Chapter 1 Introductory provisions

§ 1. Scope

These Appropriations Regulations apply to the Fiscal Budget and the State Accounts including the National Insurance Scheme.

§ 2. Exceptions to the provisions in the Appropriations Regulations

Exceptions to the provisions in the Appropriations Regulations in individual cases require an explicit decision by the Storting.

Chapter 2 Basic principles of the Fiscal Budget

§ 3. Which expenditures and revenues the Fiscal Budget shall include

The Fiscal Budget is adopted for the calendar year.

The Fiscal Budget shall include all government expenditures and revenues relating to activities and measures whose expenditures and revenues are determined by the Storting’s appropriations resolution. Appropriations shall be based on a realistic estimate of expenditures and revenues.

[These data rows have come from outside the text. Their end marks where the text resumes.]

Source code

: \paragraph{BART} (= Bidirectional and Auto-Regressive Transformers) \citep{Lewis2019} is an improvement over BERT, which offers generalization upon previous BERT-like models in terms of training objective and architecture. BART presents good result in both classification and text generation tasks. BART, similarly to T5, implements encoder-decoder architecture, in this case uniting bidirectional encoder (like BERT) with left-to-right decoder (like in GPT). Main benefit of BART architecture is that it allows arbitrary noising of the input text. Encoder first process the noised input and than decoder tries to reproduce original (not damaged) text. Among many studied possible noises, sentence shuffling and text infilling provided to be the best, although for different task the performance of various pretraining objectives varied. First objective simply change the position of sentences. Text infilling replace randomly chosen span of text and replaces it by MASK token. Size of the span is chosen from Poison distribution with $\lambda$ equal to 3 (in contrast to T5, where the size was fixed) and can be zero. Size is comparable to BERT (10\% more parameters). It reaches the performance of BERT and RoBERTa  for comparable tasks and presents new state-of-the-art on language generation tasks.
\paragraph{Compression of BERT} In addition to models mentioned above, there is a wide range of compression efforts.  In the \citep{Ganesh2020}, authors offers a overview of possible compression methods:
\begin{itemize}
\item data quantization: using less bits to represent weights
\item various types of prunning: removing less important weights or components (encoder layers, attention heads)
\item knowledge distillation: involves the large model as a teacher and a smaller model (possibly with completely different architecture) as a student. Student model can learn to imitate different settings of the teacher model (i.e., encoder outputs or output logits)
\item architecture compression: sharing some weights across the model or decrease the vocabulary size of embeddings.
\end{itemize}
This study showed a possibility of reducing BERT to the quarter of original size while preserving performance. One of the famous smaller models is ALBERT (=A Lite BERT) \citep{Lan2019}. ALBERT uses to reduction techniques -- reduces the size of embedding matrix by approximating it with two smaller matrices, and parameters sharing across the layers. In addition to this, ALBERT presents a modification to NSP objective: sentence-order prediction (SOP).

Expenditures and revenues shall be included in the Fiscal Budget for the year in which it is assumed the payment will be made, with the exception that follows from § 7 second paragraph on depreciation.

Expenditures and revenues shall be recorded in the Fiscal Budget as gross amounts, with the exception that follows from § 7 first paragraph. The King may however issue provisions on net budgeting in connection with the replacement of equipment.

§ 4. How the Fiscal Budget is codified

The Fiscal Budget shall be divided into chapters and items.

Each chapter shall comprise one or more items of expenditure or revenue which relate to the same purpose. As far as possible, appropriations in one chapter should only be at the disposal of one public agency or a homogeneous group of public agencies.

Expenditure items shall be divided by category as follows:

  1. the state’s own operating expenditures.
  2. new building, construction, etc.
  3. transfers to others.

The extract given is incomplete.